Safety Office, Commissary Building
University of Waterloo
200 University Avenue West
Waterloo, Ontario, Canada N2L 3G1
Phone 519 888 4567 Ext. 33587
Fax 519 886 8082
Email: safety@uwaterloo.ca
Any chemical used in a laboratory should be handled with care and according to laboratory procedures. Before performing work involving chemicals, safe handling procedures and the chemical's Safety Data Sheets (SDS) must be reviewed. If mixing chemicals, the reactivity of each must be reviewed to avoid adverse chemical reactions. Chemicals are hazardous for many reasons.
Many chemicals used in laboratories may be toxic. Toxicity depends on the quantity, frequency and duration of exposure, or the dose. Toxic effects can be local (at the site of exposure) or systemic (at another site in the body), acute or chronic. When dealing with toxic chemicals, it is important to consider the route of exposure and the target organ to ensure that proper controls are adhered to.
When planning and conducting experiments, it is critical to recognize that the combination of toxic effects of two or more substances may be significantly greater than that of one substance alone. Toxic reaction products can be much more dangerous than the starting reagents. Many cases of toxic reaction products occur when chemicals are mixed unintentionally. This can occur due to improper labelling, mishandling of chemicals and spills.
Laboratory workers must be able to recognize the potential hazards present to prevent exposure to toxic chemicals, and in the event of accidental exposure, know the procedures for emergency, spill response and first aid.
"All substances are poisons; there is none which is not a poison. The right dose differentiates a poison" (Paracelsus)
The single most important factor that determines whether a substance is harmful is the relationship between the amount/concentration and the toxic effect it produces. This is referred to as the dose-response relationship. Many chemicals are toxic with one small exposure, while others require repeated doses (chronic exposure). It is important to remember that this relationship is unique to each chemical.
The toxicity of a chemical is best identified by its lethal dose 50 (LD50). LD50 is defined as the amount of a chemical that when given to a specified laboratory animal (e.g. rat), it will kill 50% of the animals. The LD50 is usually expressed in mg/kg or g/kg of body weight. Thus, chemicals with low LD50's are highly toxic, requiring a low dose to cause fatal effects. For chemicals where the hazard is inhalation, the LC50 (lethal concentration 50), which is the concentration of chemical in air, is more often used. LC50 is usually expressed in ppm, mg/L or mg/m3. This information is found on the MSDS.
The duration and frequency of exposure are factors in whether a chemical will produce a toxic effect. While effects can occur after a single dose (acute), or with intermittent (repeated), or long-term (chronic) exposures, the specific chemical and route of entry determine the effect. Some chemicals are acutely toxic, while others require repeated exposures or have long-latency effects (effect appears long after the exposure).
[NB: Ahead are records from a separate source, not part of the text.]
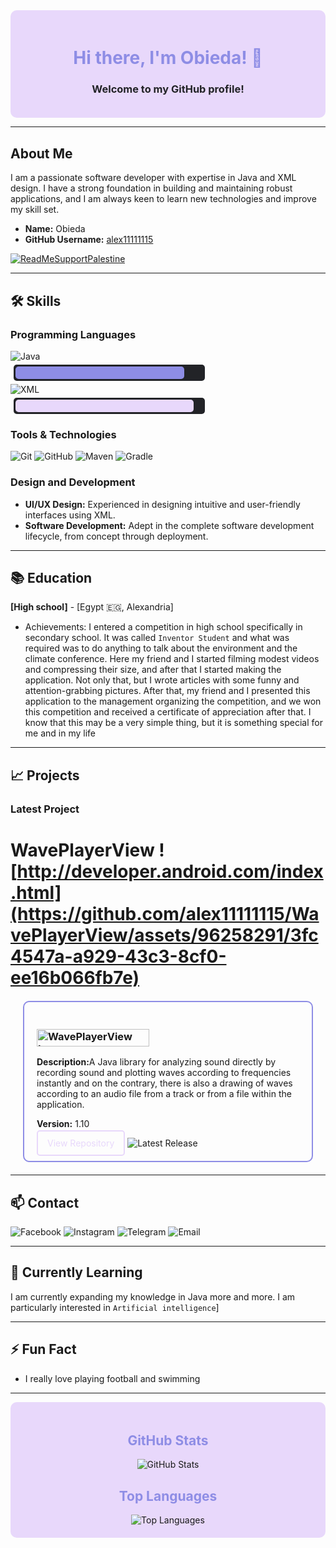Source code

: <div align="center" style="background-color: #E8D8FB; padding: 20px; border-radius: 10px;">
  <h1 style="color: #8E8DE5;">Hi there, I'm Obieda! 👋</h1>
  <h3 style="color: #222327;">Welcome to my GitHub profile!</h3>
</div>

---

## About Me

I am a passionate software developer with expertise in Java and XML design. I have a strong foundation in building and maintaining robust applications, and I am always keen to learn new technologies and improve my skill set.

- **Name:** Obieda
- **GitHub Username:** [alex11111115](https://github.com/alex11111115)

[![ReadMeSupportPalestine](https://raw.githubusercontent.com/Safouene1/support-palestine-banner/master/banner-support.svg)](https://techforpalestine.org/learn-more)

---

## 🛠️ Skills

### Programming Languages
<div>
  <img src="https://img.shields.io/badge/Java-80%25-8e8de5?style=for-the-badge&logo=java&logoColor=white" alt="Java">
  <div style="background-color: #222327; border-radius: 5px; padding: 3px; margin: 5px; width: 300px;">
    <div style="background-color: #8E8DE5; height: 20px; width: 90%; border-radius: 5px;"></div>
  </div>
</div>

<div>
  <img src="https://img.shields.io/badge/XML-95%25-8e8de5?style=for-the-badge&logo=xml&logoColor=white" alt="XML">
  <div style="background-color: #222327; border-radius: 5px; padding: 3px; margin: 5px; width: 300px;">
    <div style="background-color: #E8D8FB; height: 20px; width: 95%; border-radius: 5px;"></div>
  </div>
</div>

### Tools & Technologies
<div>
  <img src="https://img.shields.io/badge/Version_Control-Git-orange?style=for-the-badge&logo=git&logoColor=white" alt="Git">
  <img src="https://img.shields.io/badge/Version_Control-GitHub-orange?style=for-the-badge&logo=github&logoColor=white" alt="GitHub">
  <img src="https://img.shields.io/badge/Build_Tool-Maven-blue?style=for-the-badge&logo=apache-maven&logoColor=white" alt="Maven">
  <img src="https://img.shields.io/badge/Build_Tool-Gradle-blue?style=for-the-badge&logo=gradle&logoColor=white" alt="Gradle">
</div>

### Design and Development
- **UI/UX Design:** Experienced in designing intuitive and user-friendly interfaces using XML.
- **Software Development:** Adept in the complete software development lifecycle, from concept through deployment.

---

## 📚 Education

**[High school]**   - [Egypt 🇪🇬, Alexandria]  

<!--- Relevant coursework: List relevant courses or projects.-->
- Achievements: I entered a competition in high school specifically in secondary school. It was called ` Inventor Student ` and what was required was to do anything to talk about the environment and the climate conference. Here my friend and I started filming modest videos and compressing their size, and after that I started making the application. Not only that, but I wrote articles with some funny and attention-grabbing pictures. After that, my friend and I presented this application to the management organizing the competition, and we won this competition and received a certificate of appreciation after that. I know that this may be a very simple thing, but it is something special for me and in my life

---

## 📈 Projects

### Latest Project

# WavePlayerView ![http://developer.android.com/index.html](https://github.com/alex11111115/WavePlayerView/assets/96258291/3fc4547a-a929-43c3-8cf0-ee16b066fb7e)

<div style="border: 2px solid #8E8DE5; border-radius: 10px; padding: 20px; margin: 20px;">
  <h3 style="color: #8E8DE5;">
<a href="https://github.com/alex11111115/WavePlayerView">
  <img src="https://img.shields.io/badge/WavePlayerView-8E8DE5?style=flat&labelColor=E8D8FB&logo=data:image/svg+xml;base64,PHN2ZyB3aWR0aD0iMTAwIiBoZWlnaHQ9IjQwIiB2aWV3Qm94PSIwIDAgMTAwIDQwIiB4bWxucz0iaHR0cDovL3d3dy53My5vcmcvMjAwMC9zdmciPjxwb2x5bGluZSBwb2ludHM9IjAsMjAgMTAsMTAgMjAsMjAgMzAsMTAgNDAsMjAgNTAsMTAgNjAsMjAgNzAsMTAgODAsMjAgOTAsMTAgMTAwLDIwIiBzdHlsZT0iZmlsbDpub25lO3N0cm9rZTojOEU4REU1O3N0cm9rZS13aWR0aDoyIiAvPjxwb2x5bGluZSBwb2ludHM9IjAsMjUgMTAsMTUgMjAsMjUgMzAsMTUgNDAsMjUgNTAsMTUgNjAsMjUgNzAsMTUgODAsMjUgOTAsMTUgMTAwLDI1IiBzdHlsZT0iZmlsbDpub25lO3N0cm9rZTojOEU4REU1O3N0cm9rZS13aWR0aDoyIiAvPjwvc3ZnPg==" alt="WavePlayerView Logo" style="width: 180px; height: 28px; margin-right: 10px;">
  <span style="font-size: 12px; color: #8E8DE5;"></span>
</a>
</h3>
  <p><strong>Description:</strong>A Java library for analyzing sound directly by recording sound and plotting waves according to frequencies instantly and on the contrary, there is also a drawing of waves according to an audio file from a track or from a file within the application.</p>
  <p><strong>Version:</strong> 1.10</p>
  <a href="https://github.com/alex11111115/WavePlayerView" style="color: #E8D8FB; text-decoration: none; border: 2px solid #E8D8FB; padding: 10px 15px; border-radius: 5px;">View Repository</a>     <img src="https://img.shields.io/github/v/release/alex11111115/WavePlayerView?style=flat&color=8E8DE5" alt="Latest Release">
</div>

---

## 📫 Contact

<div>
  <a href="https://www.facebook.com/obeida.hussein.a/" style="text-decoration: none;">
    <img src="https://img.shields.io/badge/Facebook-1877F2?style=for-the-badge&logo=facebook&logoColor=white" alt="Facebook">
  </a>
  <a href="https://www.instagram.com/obeida.hussein.a/" style="text-decoration: none;">
    <img src="https://img.shields.io/badge/Instagram-E4405F?style=for-the-badge&logo=instagram&logoColor=white" alt="Instagram">
  </a>
  <a href="https://t.me/@obeida_hussein" style="text-decoration: none;">
    <img src="https://img.shields.io/badge/Telegram-2CA5E0?style=for-the-badge&logo=telegram&logoColor=white" alt="Telegram">
  </a>
  <a href="mailto:bodybody15151@gmail.com" style="text-decoration: none;">
    <img src="https://img.shields.io/badge/Email-D14836?style=for-the-badge&logo=gmail&logoColor=white" alt="Email">
  </a>
</div>

---

## 🌱 Currently Learning

I am currently expanding my knowledge in Java more and more. I am particularly interested in ` Artificial intelligence `]

<!------

## 📜 Certifications

- **[Certification Name]** – [Issuing Organization]-->


---

## ⚡ Fun Fact

- I really love playing football and swimming

---

<div align="center" style="background-color: #E8D8FB; padding: 20px; border-radius: 10px;">
  <h2 style="color: #8E8DE5;">GitHub Stats</h2>
  <img src="https://github-readme-stats.vercel.app/api?username=alex11111115&show_icons=true&theme=radical" alt="GitHub Stats">
  <br>
  <h2 style="color: #8E8DE5;">Top Languages</h2>
  <img src="https://github-readme-stats.vercel.app/api/top-langs/?username=alex11111115&layout=compact&theme=radical" alt="Top Languages">
  <br>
Generally, the longer the duration and/or frequency of exposure, the greater the toxic effect. For certain chemicals, the body is able to eliminate the toxins and/or repair tissues to some degree, thus the time between exposures will also affect the total dose required for a response.
Ingestion - Refers to exposure by entrance through the mouth and swallowing. The substance enters the gastrointestinal tract and is absorbed into the system through the blood stream. Ingestion is a method of exposure that is highly preventable through use of proper personal protection equipment, personal hygiene practices and adherence to rules regarding eating, drinking and use of cosmetics in the lab.
Inhalation - Gases, vapours, aerosols, particulates, fibers and dusts can enter the body and cause either local or systemic effects by absorption through the mucous membranes in the mouth, throat and lungs.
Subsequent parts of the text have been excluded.